This question evaluates understanding of sequential partial-observation evaluation, mask-value selection and reward optimization, augmentation strategies for robustness, and early-exit policy design for classifiers under progressively revealed inputs, testing competencies in model calibration, evaluation metrics, distribution-shift reasoning, and trade-off analysis in the ML System Design domain at both conceptual and practical application levels. It is commonly asked because it probes system-level thinking about information sufficiency, metric-driven trade-offs between accuracy and masked information, robustness to masking and augmentation, and the ability to design and calibrate stopping and confidence policies for streaming or cost-sensitive inference pipelines.

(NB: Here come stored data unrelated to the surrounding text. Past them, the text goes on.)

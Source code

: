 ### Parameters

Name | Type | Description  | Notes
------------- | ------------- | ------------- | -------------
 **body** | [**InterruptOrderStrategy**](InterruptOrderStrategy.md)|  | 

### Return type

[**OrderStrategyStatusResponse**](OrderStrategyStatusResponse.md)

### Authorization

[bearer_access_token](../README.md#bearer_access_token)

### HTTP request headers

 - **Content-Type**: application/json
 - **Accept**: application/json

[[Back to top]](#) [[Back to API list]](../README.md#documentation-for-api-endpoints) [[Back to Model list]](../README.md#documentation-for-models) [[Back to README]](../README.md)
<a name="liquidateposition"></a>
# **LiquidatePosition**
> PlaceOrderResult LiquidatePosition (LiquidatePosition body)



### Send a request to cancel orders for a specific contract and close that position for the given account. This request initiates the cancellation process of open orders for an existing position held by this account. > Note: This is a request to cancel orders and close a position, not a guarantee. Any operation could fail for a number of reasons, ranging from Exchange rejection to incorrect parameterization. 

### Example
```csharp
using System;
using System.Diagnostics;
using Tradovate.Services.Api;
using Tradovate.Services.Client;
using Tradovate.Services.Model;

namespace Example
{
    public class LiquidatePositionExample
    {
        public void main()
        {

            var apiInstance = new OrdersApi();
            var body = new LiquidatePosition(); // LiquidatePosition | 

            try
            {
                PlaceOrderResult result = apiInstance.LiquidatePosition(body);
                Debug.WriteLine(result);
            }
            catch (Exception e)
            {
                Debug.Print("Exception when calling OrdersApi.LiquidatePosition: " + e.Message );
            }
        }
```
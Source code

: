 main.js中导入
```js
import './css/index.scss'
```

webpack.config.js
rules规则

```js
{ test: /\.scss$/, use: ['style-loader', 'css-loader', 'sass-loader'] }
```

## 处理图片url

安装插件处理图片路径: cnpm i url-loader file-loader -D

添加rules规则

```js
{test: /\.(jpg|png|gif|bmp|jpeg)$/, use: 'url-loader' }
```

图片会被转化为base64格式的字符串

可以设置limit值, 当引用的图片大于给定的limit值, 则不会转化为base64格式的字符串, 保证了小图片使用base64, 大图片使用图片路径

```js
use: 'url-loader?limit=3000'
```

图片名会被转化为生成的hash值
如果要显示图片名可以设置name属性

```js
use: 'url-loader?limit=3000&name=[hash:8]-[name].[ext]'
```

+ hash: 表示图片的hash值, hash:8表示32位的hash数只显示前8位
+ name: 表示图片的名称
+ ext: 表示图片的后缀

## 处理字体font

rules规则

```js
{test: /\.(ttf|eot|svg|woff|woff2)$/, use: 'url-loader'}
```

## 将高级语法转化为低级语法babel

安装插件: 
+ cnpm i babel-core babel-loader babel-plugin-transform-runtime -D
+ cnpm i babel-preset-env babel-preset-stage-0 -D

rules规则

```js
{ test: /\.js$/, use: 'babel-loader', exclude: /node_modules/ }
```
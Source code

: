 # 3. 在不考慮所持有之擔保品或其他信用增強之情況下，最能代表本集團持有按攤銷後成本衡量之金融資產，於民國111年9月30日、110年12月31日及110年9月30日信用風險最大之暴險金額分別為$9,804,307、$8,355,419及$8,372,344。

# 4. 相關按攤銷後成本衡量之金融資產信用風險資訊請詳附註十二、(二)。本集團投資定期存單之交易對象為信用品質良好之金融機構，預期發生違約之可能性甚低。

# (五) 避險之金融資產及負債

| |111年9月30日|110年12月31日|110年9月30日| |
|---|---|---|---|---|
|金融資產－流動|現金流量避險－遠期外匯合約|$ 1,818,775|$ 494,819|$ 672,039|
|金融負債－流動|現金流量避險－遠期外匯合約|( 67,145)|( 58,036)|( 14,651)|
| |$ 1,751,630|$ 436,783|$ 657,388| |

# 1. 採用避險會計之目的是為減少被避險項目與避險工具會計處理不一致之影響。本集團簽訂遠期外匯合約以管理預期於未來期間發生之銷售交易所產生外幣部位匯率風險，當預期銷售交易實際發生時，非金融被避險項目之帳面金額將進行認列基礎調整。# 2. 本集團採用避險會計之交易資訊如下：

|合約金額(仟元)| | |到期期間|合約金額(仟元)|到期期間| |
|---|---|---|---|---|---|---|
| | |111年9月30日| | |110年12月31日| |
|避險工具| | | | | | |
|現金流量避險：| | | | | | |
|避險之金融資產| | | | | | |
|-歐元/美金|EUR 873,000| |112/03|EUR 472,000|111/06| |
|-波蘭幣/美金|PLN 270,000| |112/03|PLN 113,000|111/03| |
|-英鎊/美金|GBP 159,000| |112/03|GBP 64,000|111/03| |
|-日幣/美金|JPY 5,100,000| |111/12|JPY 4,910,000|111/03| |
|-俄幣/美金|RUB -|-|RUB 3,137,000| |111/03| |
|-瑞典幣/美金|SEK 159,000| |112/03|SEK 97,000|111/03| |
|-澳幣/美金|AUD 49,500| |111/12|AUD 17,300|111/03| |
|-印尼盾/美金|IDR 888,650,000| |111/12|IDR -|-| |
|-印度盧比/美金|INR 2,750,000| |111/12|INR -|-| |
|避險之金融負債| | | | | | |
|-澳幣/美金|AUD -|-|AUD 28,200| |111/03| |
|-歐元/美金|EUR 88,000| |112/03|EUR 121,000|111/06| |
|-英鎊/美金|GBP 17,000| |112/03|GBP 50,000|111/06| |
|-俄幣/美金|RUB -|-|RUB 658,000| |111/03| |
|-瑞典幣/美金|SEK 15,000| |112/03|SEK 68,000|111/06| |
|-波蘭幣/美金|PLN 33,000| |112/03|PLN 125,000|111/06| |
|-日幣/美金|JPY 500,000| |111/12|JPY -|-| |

You have a trained CNN classifier for FashionMNIST. Each image is grayscale, shaped 1×28×28, and normalized (e.g., to [0, 1] or standard z-score). You also have an evaluation notebook where you can run batched inference across the test set.
Assume a row-wise reveal protocol: at step k (0 ≤ k ≤ 28), the top k rows are visible and the remaining rows are replaced by a constant mask fill value m. You will analyze how much information in the early rows suffices for accurate classification, choose a global mask value m to maximize a defined reward, propose a training augmentation policy to improve that reward, and design an early-exit policy when pixels are revealed sequentially at test time.